Je l’ai marché mon troisième matin à 7h30. Le chemin est informel et non balisé mais facile à suivre, coupant à travers la garrigue basse de la presqu’île avec le lac des deux côtés — on est sur une presqu’île, donc on a souvent de l’eau visible à gauche et à droite simultanément, ce qui est une sensation inhabituelle. Les quartiers des moines et les bâtiments plus récents qui soutiennent le monastère en tant qu’institution vivante sont visibles en approchant de ce côté, moins proéminents que les anciennes églises mais faisant partie de ce qu’est vraiment le lieu.
À cette heure, l’eau du côté ouest était parfaitement calme — un miroir pour le ciel du matin — et le monastère était dans son propre silence matinal avant que le premier car n’arrive à 9h. Deux femmes âgées montaient le chemin devant moi, le prenant lentement, l’une soutenant l’autre. Le temps que j’arrive au sommet, elles étaient déjà assises sur le banc de la terrasse, regardant le lac avec une expression de contentement précis que l’on voit chez des gens qui ont fait une chose de nombreuses fois et l’ont trouvée constamment valant la peine.
Notes sur l’hébergement
J’ai séjourné dans une pension à Sevan plutôt que dans un hôtel-resort de plage, ce qui était le bon choix pour mes objectifs. La propriétaire — une femme prénommée Anahit qui avait passé vingt ans à Moscou et était rentrée après 2014 — préparait un petit-déjeuner qui incluait du matsoun frais (yaourt arménien), du lavash et un fromage que je n’avais pas rencontré auparavant, ferme et légèrement salé, qu’elle disait provenir d’une ferme dans les collines au-dessus de la ville. Le petit-déjeuner était inclus dans le prix de la chambre d’environ 12 000 AMD par nuit.

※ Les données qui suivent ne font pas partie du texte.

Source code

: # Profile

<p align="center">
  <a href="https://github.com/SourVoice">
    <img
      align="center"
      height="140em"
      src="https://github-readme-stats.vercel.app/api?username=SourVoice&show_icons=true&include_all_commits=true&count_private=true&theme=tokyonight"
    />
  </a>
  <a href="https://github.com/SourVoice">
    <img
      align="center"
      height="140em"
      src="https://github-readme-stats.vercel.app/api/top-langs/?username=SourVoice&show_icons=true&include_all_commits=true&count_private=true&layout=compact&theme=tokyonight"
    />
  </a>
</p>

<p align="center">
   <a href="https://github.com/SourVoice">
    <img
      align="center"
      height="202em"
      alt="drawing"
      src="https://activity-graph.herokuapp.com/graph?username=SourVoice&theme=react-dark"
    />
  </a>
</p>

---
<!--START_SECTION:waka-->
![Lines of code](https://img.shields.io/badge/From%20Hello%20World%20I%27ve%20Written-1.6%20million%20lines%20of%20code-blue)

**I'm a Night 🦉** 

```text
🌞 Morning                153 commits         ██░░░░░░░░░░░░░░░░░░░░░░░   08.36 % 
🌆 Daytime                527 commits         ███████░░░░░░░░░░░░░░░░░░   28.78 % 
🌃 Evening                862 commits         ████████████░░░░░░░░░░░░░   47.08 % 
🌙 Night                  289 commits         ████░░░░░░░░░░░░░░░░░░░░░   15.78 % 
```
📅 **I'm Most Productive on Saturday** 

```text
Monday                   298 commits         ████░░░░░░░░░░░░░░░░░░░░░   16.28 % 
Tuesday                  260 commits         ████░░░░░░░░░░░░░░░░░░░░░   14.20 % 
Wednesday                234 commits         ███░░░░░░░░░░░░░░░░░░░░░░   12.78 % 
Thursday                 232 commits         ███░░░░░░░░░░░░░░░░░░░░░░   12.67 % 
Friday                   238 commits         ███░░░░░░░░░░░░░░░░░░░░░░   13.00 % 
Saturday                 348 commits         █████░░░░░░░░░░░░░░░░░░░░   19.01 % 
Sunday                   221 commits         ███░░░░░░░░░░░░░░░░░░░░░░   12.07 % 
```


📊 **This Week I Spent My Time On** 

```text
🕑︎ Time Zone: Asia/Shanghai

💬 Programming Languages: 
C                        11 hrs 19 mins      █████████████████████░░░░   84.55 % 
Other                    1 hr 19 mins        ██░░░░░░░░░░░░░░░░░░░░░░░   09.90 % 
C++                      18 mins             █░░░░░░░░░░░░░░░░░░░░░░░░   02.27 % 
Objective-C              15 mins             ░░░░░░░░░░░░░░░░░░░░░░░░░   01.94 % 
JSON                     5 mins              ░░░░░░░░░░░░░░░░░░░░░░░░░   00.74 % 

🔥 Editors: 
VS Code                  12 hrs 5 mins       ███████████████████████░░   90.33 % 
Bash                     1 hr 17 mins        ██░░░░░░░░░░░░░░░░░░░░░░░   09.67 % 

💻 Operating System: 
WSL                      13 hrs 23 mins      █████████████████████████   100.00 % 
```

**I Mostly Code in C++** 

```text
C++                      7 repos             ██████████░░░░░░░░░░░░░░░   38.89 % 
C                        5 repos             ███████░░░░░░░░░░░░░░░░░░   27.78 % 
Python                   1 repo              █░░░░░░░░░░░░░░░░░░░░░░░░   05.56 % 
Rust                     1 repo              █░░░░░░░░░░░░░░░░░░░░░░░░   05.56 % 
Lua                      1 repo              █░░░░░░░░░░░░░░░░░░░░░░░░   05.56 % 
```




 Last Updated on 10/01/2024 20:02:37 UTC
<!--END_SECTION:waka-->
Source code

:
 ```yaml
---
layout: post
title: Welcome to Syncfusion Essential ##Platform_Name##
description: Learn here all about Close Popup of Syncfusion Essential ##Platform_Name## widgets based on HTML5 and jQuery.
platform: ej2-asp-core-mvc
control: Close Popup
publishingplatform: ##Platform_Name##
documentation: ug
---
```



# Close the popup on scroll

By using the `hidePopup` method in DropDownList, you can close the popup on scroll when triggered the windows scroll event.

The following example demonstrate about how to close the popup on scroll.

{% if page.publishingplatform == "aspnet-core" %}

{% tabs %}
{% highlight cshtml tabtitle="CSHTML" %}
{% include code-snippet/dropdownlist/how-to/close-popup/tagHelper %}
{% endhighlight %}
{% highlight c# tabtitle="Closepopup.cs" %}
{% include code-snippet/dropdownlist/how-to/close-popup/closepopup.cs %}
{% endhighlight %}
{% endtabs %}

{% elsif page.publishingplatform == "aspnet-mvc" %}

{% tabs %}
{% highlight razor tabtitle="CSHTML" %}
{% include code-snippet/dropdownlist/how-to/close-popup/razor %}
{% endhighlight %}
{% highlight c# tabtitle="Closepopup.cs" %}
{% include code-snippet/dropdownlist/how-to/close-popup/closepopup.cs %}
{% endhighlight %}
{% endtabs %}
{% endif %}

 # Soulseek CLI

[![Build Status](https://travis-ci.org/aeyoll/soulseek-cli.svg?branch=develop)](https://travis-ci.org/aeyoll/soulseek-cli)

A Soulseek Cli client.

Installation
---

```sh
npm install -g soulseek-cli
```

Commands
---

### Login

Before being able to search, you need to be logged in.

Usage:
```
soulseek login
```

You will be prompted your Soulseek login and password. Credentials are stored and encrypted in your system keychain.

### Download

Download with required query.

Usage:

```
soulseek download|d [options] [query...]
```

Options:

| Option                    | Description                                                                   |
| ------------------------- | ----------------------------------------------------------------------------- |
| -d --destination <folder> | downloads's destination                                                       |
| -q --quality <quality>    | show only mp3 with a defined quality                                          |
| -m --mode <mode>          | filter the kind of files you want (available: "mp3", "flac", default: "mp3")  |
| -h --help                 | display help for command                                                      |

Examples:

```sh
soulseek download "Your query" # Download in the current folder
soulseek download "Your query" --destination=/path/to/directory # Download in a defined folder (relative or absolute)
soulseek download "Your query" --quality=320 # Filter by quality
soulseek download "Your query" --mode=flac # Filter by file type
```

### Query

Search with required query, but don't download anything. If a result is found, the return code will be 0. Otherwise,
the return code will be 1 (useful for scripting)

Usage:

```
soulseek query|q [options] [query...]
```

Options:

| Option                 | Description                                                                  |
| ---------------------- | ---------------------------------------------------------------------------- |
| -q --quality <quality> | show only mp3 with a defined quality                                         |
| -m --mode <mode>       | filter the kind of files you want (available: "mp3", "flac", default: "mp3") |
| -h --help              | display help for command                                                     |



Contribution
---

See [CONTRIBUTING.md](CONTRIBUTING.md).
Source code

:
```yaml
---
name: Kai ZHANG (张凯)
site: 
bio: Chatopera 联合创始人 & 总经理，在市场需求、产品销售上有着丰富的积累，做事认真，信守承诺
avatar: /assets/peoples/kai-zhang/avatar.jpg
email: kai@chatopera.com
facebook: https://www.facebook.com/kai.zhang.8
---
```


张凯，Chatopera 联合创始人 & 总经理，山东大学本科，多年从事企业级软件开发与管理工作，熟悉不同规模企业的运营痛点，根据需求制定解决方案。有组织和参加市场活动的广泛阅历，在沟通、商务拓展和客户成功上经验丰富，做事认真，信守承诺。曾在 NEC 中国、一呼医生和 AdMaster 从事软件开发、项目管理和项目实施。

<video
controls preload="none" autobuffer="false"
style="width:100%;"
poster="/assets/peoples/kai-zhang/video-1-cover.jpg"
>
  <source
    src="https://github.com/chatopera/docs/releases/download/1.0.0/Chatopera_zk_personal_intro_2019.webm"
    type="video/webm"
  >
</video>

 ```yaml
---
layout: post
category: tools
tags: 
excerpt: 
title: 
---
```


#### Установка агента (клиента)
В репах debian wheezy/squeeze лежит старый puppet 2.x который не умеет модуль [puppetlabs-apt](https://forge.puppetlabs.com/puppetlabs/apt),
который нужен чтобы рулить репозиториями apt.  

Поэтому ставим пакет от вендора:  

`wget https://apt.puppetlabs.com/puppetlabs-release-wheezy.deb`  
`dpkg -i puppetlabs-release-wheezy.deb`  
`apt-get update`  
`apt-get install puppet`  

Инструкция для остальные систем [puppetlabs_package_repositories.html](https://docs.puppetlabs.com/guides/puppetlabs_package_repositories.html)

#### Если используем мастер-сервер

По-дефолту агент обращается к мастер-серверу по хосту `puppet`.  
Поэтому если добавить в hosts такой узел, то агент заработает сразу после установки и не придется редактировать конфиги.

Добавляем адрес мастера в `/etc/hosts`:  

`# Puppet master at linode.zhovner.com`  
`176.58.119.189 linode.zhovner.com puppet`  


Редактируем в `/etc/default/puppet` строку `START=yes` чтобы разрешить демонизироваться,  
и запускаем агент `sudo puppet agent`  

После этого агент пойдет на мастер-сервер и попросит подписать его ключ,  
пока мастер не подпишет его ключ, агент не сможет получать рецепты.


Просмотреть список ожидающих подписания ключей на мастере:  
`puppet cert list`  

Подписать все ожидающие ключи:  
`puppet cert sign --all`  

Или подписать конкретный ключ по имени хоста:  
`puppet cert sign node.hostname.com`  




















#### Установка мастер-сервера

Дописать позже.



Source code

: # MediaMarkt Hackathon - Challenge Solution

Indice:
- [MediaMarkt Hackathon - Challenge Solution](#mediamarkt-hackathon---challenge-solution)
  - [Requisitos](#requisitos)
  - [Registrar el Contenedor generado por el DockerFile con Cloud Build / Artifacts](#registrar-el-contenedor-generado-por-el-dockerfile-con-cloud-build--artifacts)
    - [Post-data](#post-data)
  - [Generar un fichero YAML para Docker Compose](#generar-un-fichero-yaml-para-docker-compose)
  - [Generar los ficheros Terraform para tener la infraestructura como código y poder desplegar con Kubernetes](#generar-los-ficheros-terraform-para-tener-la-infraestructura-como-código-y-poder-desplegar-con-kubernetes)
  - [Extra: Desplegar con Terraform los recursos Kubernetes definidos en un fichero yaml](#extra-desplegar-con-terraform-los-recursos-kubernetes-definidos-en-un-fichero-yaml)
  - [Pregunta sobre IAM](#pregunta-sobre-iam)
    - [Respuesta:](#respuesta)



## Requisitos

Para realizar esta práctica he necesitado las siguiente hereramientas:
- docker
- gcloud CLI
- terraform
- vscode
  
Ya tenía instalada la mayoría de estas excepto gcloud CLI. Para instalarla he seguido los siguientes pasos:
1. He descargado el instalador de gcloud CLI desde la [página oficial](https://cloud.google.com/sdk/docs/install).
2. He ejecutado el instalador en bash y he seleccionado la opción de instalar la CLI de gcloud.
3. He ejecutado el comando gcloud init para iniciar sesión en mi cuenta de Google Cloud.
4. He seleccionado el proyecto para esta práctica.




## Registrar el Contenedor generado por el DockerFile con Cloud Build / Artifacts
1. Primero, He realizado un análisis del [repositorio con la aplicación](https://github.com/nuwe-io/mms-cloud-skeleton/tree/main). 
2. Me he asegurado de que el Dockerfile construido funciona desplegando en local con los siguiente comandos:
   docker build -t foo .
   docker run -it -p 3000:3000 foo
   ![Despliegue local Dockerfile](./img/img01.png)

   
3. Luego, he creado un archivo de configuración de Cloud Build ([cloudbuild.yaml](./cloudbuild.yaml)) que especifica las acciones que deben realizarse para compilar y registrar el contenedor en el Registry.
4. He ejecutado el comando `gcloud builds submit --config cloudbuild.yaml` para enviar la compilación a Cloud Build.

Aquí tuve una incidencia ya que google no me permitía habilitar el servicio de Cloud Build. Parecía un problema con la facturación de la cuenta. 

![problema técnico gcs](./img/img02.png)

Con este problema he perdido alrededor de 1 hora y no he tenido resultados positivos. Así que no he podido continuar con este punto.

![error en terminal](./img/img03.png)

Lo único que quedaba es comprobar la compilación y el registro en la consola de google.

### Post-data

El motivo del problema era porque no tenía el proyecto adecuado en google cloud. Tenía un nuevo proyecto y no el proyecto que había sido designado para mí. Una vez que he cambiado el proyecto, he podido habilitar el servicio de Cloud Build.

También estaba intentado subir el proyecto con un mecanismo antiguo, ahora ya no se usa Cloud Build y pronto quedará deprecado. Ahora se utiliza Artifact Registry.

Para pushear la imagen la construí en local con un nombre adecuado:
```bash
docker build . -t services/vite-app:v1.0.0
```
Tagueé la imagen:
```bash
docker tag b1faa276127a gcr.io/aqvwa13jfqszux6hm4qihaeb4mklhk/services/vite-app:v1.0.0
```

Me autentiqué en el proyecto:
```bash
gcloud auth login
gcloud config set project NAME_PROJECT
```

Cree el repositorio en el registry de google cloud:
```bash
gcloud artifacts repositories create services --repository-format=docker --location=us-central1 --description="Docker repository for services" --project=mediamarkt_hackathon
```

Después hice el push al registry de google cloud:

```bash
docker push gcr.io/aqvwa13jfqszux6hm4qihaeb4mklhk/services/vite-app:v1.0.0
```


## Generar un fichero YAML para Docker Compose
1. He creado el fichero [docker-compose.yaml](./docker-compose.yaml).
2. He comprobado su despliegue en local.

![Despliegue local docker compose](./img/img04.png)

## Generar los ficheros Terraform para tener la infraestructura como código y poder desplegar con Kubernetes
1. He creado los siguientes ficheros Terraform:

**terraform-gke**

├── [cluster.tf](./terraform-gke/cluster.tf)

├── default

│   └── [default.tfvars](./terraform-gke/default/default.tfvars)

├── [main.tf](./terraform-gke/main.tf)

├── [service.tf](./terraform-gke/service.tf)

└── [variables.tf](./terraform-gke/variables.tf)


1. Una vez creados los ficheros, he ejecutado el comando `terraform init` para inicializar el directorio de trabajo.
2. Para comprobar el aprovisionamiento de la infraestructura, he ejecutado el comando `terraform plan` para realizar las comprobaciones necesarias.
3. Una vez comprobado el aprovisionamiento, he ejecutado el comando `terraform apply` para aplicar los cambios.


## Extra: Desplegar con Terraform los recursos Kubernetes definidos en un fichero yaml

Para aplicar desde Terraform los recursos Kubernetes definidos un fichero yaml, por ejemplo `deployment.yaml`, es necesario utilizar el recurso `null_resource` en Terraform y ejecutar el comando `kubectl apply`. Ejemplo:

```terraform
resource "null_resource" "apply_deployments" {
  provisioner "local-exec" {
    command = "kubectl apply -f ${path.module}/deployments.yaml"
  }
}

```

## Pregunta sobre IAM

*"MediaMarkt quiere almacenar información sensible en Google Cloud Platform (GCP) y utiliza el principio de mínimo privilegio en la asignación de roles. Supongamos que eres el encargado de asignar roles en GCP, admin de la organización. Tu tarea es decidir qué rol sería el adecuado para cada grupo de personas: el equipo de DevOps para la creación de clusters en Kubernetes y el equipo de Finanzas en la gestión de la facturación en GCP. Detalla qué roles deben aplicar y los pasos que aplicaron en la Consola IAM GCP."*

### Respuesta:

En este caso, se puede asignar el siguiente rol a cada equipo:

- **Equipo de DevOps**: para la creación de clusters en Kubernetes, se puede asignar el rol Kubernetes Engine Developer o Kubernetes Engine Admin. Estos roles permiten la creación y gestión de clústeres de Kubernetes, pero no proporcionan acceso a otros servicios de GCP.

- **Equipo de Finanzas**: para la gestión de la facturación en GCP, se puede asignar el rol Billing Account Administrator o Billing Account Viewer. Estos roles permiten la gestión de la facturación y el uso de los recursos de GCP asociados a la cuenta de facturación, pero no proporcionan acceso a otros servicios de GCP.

Il existe des options plus luxueuses : quelques hôtels-resorts sur la rive nord ont des piscines, des restaurants et tout l’ensemble des commodités. Ils sont aussi plusieurs fois plus chers. Pour les voyageurs avec un budget limité, il y a des auberges de jeunesse à Sevan, et le camping sur la rive est est possible en été.
Le trajet depuis Erevan est de 65 kilomètres — environ une heure et quart, selon le trafic. C’est une excursion à la journée confortable si l’on part tôt et repart avant 16h. Mais pour vraiment habiter le lac, regarder la lumière changer sur l’eau le soir et voir Sevanavank à l’aube sans personne d’autre, il faut rester au moins une nuit. Deux nuits, c’est mieux. Le lac récompense le temps qu’on lui accorde.